Exercise objective: Could you copy each line of the listing that holds "Summer"?

Data supplied:
*** Begin section ***

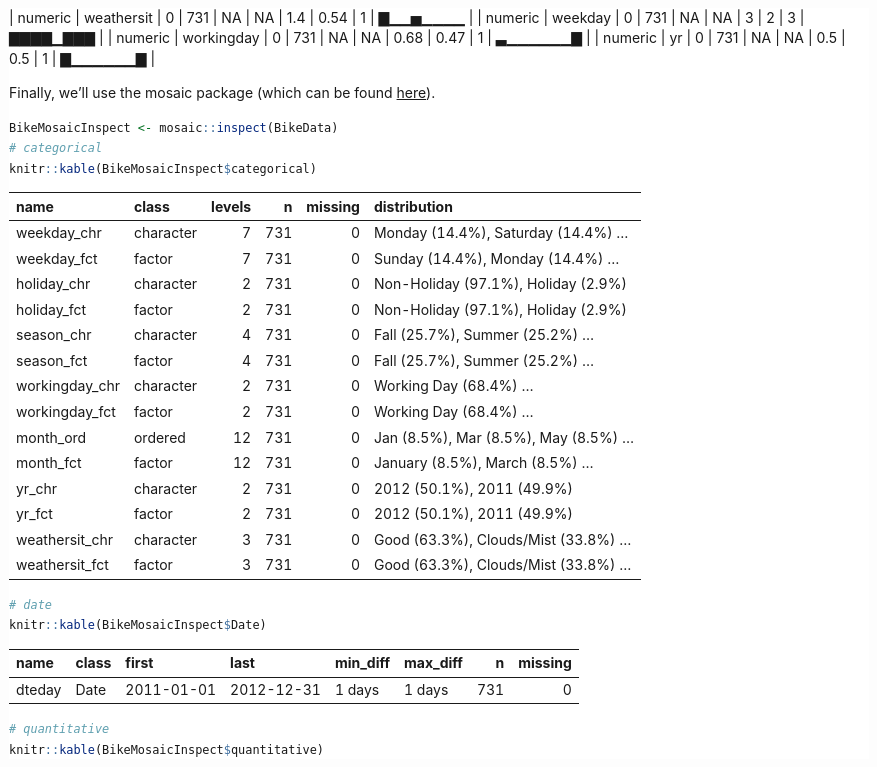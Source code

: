 | numeric   | weathersit      | 0       | 731      | NA         | NA         | 1.4     | 0.54    | 1      | ▇▁▁▅▁▁▁▁ |
| numeric   | weekday         | 0       | 731      | NA         | NA         | 3       | 2       | 3      | ▇▇▇▇▁▇▇▇ |
| numeric   | workingday      | 0       | 731      | NA         | NA         | 0.68    | 0.47    | 1      | ▃▁▁▁▁▁▁▇ |
| numeric   | yr              | 0       | 731      | NA         | NA         | 0.5     | 0.5     | 1      | ▇▁▁▁▁▁▁▇ |

Finally, we’ll use the mosaic package (which can be found
[here](http://mosaic-web.org/r-packages/)).

``` r
BikeMosaicInspect <- mosaic::inspect(BikeData)
# categorical
knitr::kable(BikeMosaicInspect$categorical)
```

| name            | class     | levels |   n | missing | distribution                         |
| :-------------- | :-------- | -----: | --: | ------: | :----------------------------------- |
| weekday\_chr    | character |      7 | 731 |       0 | Monday (14.4%), Saturday (14.4%) …   |
| weekday\_fct    | factor    |      7 | 731 |       0 | Sunday (14.4%), Monday (14.4%) …     |
| holiday\_chr    | character |      2 | 731 |       0 | Non-Holiday (97.1%), Holiday (2.9%)  |
| holiday\_fct    | factor    |      2 | 731 |       0 | Non-Holiday (97.1%), Holiday (2.9%)  |
| season\_chr     | character |      4 | 731 |       0 | Fall (25.7%), Summer (25.2%) …       |
| season\_fct     | factor    |      4 | 731 |       0 | Fall (25.7%), Summer (25.2%) …       |
| workingday\_chr | character |      2 | 731 |       0 | Working Day (68.4%) …                |
| workingday\_fct | factor    |      2 | 731 |       0 | Working Day (68.4%) …                |
| month\_ord      | ordered   |     12 | 731 |       0 | Jan (8.5%), Mar (8.5%), May (8.5%) … |
| month\_fct      | factor    |     12 | 731 |       0 | January (8.5%), March (8.5%) …       |
| yr\_chr         | character |      2 | 731 |       0 | 2012 (50.1%), 2011 (49.9%)           |
| yr\_fct         | factor    |      2 | 731 |       0 | 2012 (50.1%), 2011 (49.9%)           |
| weathersit\_chr | character |      3 | 731 |       0 | Good (63.3%), Clouds/Mist (33.8%) …  |
| weathersit\_fct | factor    |      3 | 731 |       0 | Good (63.3%), Clouds/Mist (33.8%) …  |

``` r
# date 
knitr::kable(BikeMosaicInspect$Date)
```

| name   | class | first      | last       | min\_diff | max\_diff |   n | missing |
| :----- | :---- | :--------- | :--------- | :-------- | :-------- | --: | ------: |
| dteday | Date  | 2011-01-01 | 2012-12-31 | 1 days    | 1 days    | 731 |       0 |

``` r
# quantitative 
knitr::kable(BikeMosaicInspect$quantitative)
```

*** End section ***

Solution for this problem:
| season\_chr     | character |      4 | 731 |       0 | Fall (25.7%), Summer (25.2%) …       |
| season\_fct     | factor    |      4 | 731 |       0 | Fall (25.7%), Summer (25.2%) …       |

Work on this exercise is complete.